(Stored items)
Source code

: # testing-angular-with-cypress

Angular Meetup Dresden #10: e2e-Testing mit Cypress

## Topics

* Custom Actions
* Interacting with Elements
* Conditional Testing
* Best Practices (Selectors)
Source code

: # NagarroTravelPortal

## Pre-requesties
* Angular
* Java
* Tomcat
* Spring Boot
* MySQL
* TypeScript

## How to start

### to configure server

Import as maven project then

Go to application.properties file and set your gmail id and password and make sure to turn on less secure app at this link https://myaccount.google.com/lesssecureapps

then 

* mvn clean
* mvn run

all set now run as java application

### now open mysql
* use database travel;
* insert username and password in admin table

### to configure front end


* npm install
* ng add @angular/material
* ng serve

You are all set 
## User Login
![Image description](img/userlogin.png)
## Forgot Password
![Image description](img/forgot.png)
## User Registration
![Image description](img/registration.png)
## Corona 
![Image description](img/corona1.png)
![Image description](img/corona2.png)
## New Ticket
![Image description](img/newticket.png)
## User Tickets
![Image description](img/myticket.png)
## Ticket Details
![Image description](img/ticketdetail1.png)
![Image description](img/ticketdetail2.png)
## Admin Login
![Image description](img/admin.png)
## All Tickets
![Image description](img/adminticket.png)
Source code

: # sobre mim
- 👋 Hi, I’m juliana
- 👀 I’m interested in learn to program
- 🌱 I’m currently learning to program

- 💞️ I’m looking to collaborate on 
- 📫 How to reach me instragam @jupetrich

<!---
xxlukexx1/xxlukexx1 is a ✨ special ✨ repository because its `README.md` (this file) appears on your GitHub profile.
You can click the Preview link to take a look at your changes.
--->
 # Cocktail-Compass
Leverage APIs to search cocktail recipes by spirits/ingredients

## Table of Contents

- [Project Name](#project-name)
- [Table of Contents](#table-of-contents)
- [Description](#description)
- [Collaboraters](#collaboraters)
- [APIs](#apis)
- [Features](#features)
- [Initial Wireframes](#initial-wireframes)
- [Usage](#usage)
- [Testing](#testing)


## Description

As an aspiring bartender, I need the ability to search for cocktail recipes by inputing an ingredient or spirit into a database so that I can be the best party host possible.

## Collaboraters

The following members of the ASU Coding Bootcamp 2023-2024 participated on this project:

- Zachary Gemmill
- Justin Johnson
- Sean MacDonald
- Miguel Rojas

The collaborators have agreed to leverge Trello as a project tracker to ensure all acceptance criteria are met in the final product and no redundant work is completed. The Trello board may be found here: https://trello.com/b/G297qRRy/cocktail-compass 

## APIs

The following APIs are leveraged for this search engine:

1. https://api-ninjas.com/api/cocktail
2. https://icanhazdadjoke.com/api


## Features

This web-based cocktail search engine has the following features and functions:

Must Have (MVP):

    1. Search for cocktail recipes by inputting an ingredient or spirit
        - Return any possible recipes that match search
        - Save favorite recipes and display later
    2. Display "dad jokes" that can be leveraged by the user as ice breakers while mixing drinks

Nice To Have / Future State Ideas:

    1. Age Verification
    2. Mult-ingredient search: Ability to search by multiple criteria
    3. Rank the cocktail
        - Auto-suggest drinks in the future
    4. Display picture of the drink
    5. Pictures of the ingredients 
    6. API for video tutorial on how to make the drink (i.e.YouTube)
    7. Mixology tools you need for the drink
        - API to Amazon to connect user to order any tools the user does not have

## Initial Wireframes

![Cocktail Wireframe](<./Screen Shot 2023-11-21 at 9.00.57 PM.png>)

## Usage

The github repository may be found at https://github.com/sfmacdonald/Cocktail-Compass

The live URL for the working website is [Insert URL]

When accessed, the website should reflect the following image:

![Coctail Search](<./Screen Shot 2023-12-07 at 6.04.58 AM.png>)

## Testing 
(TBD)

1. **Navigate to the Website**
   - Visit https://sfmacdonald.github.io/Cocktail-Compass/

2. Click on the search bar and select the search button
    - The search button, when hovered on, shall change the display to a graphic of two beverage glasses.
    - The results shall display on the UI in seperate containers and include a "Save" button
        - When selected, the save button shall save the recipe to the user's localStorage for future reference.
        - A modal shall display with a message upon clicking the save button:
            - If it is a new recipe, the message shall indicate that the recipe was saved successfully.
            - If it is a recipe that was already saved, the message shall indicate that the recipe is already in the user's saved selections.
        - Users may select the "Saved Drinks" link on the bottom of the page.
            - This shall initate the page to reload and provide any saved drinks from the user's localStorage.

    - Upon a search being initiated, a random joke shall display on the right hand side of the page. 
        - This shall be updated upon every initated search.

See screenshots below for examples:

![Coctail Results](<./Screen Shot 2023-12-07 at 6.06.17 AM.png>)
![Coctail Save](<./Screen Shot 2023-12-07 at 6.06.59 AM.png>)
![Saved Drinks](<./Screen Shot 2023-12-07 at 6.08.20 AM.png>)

Goal of the exercise: Return the entries above word for word.

Result for this exercise:
Source code

: # testing-angular-with-cypress

Angular Meetup Dresden #10: e2e-Testing mit Cypress

## Topics

* Custom Actions
* Interacting with Elements
* Conditional Testing
* Best Practices (Selectors)
Source code

: # NagarroTravelPortal

## Pre-requesties
* Angular
* Java
* Tomcat
* Spring Boot
* MySQL
* TypeScript

## How to start

### to configure server

Import as maven project then

Go to application.properties file and set your gmail id and password and make sure to turn on less secure app at this link https://myaccount.google.com/lesssecureapps

then 

* mvn clean
* mvn run

all set now run as java application

### now open mysql
* use database travel;
* insert username and password in admin table

### to configure front end


* npm install
* ng add @angular/material
* ng serve

You are all set 
## User Login
![Image description](img/userlogin.png)
## Forgot Password
![Image description](img/forgot.png)
## User Registration
![Image description](img/registration.png)
## Corona 
![Image description](img/corona1.png)
![Image description](img/corona2.png)
## New Ticket
![Image description](img/newticket.png)
## User Tickets
![Image description](img/myticket.png)
## Ticket Details
![Image description](img/ticketdetail1.png)
![Image description](img/ticketdetail2.png)
## Admin Login
![Image description](img/admin.png)
## All Tickets
![Image description](img/adminticket.png)
Source code

: # sobre mim
- 👋 Hi, I’m juliana
- 👀 I’m interested in learn to program
- 🌱 I’m currently learning to program

- 💞️ I’m looking to collaborate on 
- 📫 How to reach me instragam @jupetrich

<!---
xxlukexx1/xxlukexx1 is a ✨ special ✨ repository because its `README.md` (this file) appears on your GitHub profile.
You can click the Preview link to take a look at your changes.
--->
 # Cocktail-Compass
Leverage APIs to search cocktail recipes by spirits/ingredients

## Table of Contents

- [Project Name](#project-name)
- [Table of Contents](#table-of-contents)
- [Description](#description)
- [Collaboraters](#collaboraters)
- [APIs](#apis)
- [Features](#features)
- [Initial Wireframes](#initial-wireframes)
- [Usage](#usage)
- [Testing](#testing)


## Description

As an aspiring bartender, I need the ability to search for cocktail recipes by inputing an ingredient or spirit into a database so that I can be the best party host possible.

## Collaboraters

The following members of the ASU Coding Bootcamp 2023-2024 participated on this project:

- Zachary Gemmill
- Justin Johnson
- Sean MacDonald
- Miguel Rojas

The collaborators have agreed to leverge Trello as a project tracker to ensure all acceptance criteria are met in the final product and no redundant work is completed. The Trello board may be found here: https://trello.com/b/G297qRRy/cocktail-compass 

## APIs

The following APIs are leveraged for this search engine:

1. https://api-ninjas.com/api/cocktail
2. https://icanhazdadjoke.com/api


## Features

This web-based cocktail search engine has the following features and functions:

Must Have (MVP):

    1. Search for cocktail recipes by inputting an ingredient or spirit
        - Return any possible recipes that match search
        - Save favorite recipes and display later
    2. Display "dad jokes" that can be leveraged by the user as ice breakers while mixing drinks

Nice To Have / Future State Ideas:

    1. Age Verification
    2. Mult-ingredient search: Ability to search by multiple criteria
    3. Rank the cocktail
        - Auto-suggest drinks in the future
    4. Display picture of the drink
    5. Pictures of the ingredients 
    6. API for video tutorial on how to make the drink (i.e.YouTube)
    7. Mixology tools you need for the drink
        - API to Amazon to connect user to order any tools the user does not have

## Initial Wireframes

![Cocktail Wireframe](<./Screen Shot 2023-11-21 at 9.00.57 PM.png>)

## Usage

The github repository may be found at https://github.com/sfmacdonald/Cocktail-Compass

The live URL for the working website is [Insert URL]

When accessed, the website should reflect the following image:

![Coctail Search](<./Screen Shot 2023-12-07 at 6.04.58 AM.png>)

## Testing 
(TBD)

1. **Navigate to the Website**
   - Visit https://sfmacdonald.github.io/Cocktail-Compass/

2. Click on the search bar and select the search button
    - The search button, when hovered on, shall change the display to a graphic of two beverage glasses.
    - The results shall display on the UI in seperate containers and include a "Save" button
        - When selected, the save button shall save the recipe to the user's localStorage for future reference.
        - A modal shall display with a message upon clicking the save button:
            - If it is a new recipe, the message shall indicate that the recipe was saved successfully.
            - If it is a recipe that was already saved, the message shall indicate that the recipe is already in the user's saved selections.
        - Users may select the "Saved Drinks" link on the bottom of the page.
            - This shall initate the page to reload and provide any saved drinks from the user's localStorage.

    - Upon a search being initiated, a random joke shall display on the right hand side of the page. 
        - This shall be updated upon every initated search.

See screenshots below for examples:

![Coctail Results](<./Screen Shot 2023-12-07 at 6.06.17 AM.png>)
![Coctail Save](<./Screen Shot 2023-12-07 at 6.06.59 AM.png>)
![Saved Drinks](<./Screen Shot 2023-12-07 at 6.08.20 AM.png>)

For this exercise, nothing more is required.